• _DATASET RECORDS_
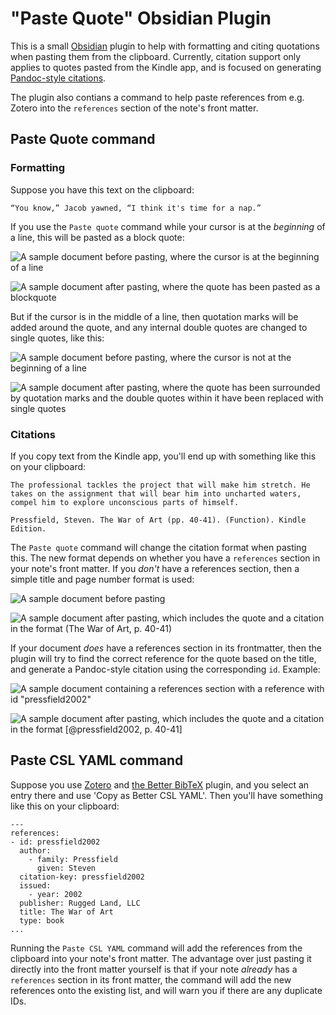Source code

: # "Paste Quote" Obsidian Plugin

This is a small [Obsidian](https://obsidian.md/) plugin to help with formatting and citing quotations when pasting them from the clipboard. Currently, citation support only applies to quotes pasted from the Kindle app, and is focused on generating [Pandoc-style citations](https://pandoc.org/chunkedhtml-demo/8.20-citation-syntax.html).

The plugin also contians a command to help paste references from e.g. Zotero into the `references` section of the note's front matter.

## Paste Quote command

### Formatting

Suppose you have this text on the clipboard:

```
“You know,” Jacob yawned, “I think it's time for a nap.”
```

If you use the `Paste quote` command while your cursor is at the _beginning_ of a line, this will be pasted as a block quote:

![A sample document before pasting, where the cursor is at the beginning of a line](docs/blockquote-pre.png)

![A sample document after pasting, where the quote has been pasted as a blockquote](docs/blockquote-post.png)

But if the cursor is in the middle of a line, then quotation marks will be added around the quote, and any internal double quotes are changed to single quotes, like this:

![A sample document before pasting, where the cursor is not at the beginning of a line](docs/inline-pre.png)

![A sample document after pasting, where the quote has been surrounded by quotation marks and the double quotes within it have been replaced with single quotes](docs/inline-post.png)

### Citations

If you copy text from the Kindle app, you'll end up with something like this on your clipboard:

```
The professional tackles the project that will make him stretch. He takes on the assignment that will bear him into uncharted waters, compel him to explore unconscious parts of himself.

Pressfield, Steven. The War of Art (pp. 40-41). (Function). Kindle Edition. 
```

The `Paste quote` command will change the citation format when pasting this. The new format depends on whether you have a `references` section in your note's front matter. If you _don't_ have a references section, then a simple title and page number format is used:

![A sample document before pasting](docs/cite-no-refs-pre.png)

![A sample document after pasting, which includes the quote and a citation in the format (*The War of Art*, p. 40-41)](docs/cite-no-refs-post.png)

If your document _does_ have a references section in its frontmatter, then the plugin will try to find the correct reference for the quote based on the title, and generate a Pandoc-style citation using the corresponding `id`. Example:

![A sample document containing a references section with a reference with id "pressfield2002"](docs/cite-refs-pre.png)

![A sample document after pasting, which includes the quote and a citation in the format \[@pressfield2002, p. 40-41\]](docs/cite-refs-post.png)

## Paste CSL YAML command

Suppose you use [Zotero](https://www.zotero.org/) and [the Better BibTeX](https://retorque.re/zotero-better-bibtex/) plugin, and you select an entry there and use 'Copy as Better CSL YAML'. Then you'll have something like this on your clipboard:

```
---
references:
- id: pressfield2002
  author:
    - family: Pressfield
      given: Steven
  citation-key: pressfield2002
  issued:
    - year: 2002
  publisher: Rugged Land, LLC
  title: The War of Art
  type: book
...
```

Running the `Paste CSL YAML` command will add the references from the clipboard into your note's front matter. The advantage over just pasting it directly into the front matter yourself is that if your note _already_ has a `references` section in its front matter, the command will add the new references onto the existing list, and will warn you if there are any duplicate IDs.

* * *

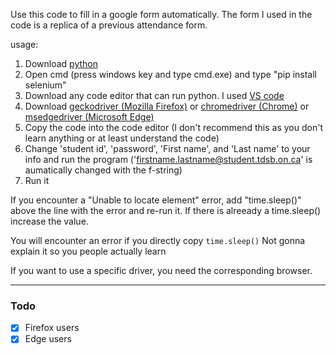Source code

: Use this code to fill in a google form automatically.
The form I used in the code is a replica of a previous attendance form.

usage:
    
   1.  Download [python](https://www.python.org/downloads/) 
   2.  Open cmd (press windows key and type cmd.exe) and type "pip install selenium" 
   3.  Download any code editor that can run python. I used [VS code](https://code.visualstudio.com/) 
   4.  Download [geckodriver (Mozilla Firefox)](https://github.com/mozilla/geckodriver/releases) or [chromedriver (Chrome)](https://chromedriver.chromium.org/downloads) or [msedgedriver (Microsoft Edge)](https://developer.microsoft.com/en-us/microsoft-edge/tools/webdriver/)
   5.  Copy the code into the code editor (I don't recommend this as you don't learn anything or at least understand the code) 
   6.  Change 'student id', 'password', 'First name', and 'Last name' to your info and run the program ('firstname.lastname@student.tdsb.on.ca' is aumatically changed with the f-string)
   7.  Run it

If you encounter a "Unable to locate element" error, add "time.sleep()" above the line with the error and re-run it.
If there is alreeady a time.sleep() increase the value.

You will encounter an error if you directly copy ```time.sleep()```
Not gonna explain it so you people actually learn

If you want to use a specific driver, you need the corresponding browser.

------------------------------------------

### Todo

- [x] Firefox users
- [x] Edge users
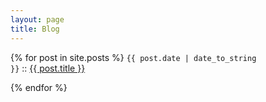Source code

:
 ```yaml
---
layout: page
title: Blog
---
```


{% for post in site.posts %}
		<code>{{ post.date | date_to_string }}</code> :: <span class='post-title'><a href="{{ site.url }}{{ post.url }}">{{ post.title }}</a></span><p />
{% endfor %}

• _PROBLEM TO SOLVE_
Copy out each line of the records where the string "learn" appears.

• _EXERCISE ANSWER_
   5.  Copy the code into the code editor (I don't recommend this as you don't learn anything or at least understand the code) 
Not gonna explain it so you people actually learn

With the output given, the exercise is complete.